Behinderte und nicht behinderte Menschen wohnen in der anthroposophischen Dorfgemeinschaft Tennental ganz selbstverständlich zusammen. Kritiker bemängeln, die Bewohner lernten dort, dass sie aufgrund ihrer Behinderung nicht arbeiten könnten, und grenzten sich so selbst aus der Gesellschaft aus.

Von Isa Hoffinger | 13.06.2013
    Eine Morgenfeier im Tennental. Draußen, über der schwäbischen Alb, hängen düstere Regenwolken. Drinnen, in einem großen Saal mit hohen Decken, sitzen rund 120 Menschen auf Klappstühlen aus Holz – und in Rollstühlen.
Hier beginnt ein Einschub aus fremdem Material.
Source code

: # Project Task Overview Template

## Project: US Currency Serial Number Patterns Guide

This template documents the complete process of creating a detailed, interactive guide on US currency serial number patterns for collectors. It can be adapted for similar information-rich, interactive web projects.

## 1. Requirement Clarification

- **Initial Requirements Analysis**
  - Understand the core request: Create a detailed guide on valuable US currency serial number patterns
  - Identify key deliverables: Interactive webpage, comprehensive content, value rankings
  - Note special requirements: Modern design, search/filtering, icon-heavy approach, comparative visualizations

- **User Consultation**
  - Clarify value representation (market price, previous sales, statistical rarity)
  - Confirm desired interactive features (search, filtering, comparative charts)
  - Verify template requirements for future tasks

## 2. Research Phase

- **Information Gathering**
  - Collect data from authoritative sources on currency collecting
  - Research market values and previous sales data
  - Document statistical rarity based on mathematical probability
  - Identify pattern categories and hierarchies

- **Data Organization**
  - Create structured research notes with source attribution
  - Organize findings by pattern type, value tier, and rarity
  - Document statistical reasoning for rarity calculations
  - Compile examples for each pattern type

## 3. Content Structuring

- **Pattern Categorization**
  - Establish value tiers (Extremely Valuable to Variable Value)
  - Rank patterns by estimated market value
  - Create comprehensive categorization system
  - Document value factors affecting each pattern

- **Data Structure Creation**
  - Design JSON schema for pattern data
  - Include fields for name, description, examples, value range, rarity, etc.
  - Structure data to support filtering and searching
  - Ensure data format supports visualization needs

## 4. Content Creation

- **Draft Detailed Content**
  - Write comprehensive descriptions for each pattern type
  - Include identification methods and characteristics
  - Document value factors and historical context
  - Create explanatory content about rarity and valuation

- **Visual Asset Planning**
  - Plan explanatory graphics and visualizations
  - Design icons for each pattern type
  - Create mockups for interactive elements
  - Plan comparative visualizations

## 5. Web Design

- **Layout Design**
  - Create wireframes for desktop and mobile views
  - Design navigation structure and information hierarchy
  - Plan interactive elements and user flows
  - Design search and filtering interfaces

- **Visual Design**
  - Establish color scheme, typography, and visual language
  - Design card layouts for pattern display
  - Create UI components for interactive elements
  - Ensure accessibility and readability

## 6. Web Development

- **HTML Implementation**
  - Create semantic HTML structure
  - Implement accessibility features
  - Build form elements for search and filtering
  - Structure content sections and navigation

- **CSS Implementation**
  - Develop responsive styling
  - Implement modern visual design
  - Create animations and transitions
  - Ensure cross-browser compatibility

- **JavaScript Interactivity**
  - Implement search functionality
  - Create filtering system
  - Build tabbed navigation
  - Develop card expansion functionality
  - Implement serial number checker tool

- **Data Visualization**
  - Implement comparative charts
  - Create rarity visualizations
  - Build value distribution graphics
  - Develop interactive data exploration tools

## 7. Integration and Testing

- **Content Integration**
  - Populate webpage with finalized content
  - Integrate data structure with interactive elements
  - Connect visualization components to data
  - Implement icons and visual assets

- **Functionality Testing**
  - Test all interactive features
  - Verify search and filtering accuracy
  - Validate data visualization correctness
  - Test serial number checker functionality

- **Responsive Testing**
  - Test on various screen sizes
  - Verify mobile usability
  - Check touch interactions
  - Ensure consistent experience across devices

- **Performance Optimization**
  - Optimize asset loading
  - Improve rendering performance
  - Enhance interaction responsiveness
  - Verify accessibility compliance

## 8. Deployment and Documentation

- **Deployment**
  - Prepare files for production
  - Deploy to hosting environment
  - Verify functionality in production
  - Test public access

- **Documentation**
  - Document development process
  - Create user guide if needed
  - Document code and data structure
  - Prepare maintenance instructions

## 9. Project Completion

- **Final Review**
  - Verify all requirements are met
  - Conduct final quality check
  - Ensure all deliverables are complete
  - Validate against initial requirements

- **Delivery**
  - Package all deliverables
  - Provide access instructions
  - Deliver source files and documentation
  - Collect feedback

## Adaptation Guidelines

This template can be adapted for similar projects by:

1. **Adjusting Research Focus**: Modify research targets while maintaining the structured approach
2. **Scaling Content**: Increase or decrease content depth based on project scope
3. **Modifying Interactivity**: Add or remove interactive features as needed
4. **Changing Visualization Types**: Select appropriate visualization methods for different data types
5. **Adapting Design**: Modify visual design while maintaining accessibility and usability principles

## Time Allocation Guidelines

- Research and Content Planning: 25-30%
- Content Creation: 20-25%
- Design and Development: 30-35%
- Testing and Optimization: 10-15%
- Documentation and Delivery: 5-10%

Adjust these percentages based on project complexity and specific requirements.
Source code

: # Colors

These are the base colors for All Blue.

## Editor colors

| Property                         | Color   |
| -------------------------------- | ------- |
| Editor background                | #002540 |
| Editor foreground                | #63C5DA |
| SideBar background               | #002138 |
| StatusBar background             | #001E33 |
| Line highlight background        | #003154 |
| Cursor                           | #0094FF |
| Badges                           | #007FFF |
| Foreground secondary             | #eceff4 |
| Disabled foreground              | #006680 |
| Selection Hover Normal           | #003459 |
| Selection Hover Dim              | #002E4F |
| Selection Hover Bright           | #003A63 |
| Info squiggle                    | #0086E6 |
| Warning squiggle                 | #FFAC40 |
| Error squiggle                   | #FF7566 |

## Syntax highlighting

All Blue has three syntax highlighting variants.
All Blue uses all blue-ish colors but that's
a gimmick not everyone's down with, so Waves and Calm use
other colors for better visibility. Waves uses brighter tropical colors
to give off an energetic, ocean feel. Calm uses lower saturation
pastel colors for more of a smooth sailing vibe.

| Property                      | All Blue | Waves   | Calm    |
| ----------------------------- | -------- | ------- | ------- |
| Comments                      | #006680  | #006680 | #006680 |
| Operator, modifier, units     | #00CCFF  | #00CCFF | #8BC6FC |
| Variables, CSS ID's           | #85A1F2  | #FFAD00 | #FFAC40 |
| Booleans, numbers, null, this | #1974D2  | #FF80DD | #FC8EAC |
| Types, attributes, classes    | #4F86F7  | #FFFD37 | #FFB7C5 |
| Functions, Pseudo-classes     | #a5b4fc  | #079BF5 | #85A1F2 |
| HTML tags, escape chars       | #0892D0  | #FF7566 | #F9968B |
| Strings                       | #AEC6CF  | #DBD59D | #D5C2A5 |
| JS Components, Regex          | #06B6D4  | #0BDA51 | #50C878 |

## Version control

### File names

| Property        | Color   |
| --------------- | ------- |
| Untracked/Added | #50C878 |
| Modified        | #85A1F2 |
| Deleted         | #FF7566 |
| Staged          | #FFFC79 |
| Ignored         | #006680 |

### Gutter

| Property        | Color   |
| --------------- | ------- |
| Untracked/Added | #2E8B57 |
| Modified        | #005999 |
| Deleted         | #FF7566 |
Einige von ihnen wenden den Blick aufmerksam nach vorn zu einer leeren Bühne. Andere schauen zu ihren Zehenspitzen auf den Boden.

    Die Feier der anthroposophischen Dorfgemeinschaft dauert eine Stunde. Alle sechs bis sieben Minuten stehen jeweils zwei Tennentaler auf und lesen Sätze aus dem Evangelium, in den Pausen dazwischen herrscht Stille. Am Ende bildet eine Gruppe einen Kreis und spielt auf Stabglocken aus Kupfer. Normal ist dieser Ablauf nicht. Eigentlich wären die Tennentaler schon um sechs Uhr früh durch ihr Dorf spaziert, Richtung Osten. Doch an diesem Tag ist es zu kalt.

    Im Tennental, das 30 Kilometer südlich von Stuttgart liegt, wird täglich gelebt, was 2012 in einer UN-Konvention gefordert wurde und gerade heiß diskutiert wird: Inklusion. Behinderte und nicht behinderte Menschen wohnen hier zusammen. Gegründet wurde die Gemeinschaft nach dem Vorbild der Camphillbewegung. 1939 eröffnete der Wiener Kinderarzt Karl König in Schottland "Kirton House" bei Aberdeen, die erste Lebens- und Arbeitsgemeinschaft für Menschen mit Behinderungen und ihre Betreuer.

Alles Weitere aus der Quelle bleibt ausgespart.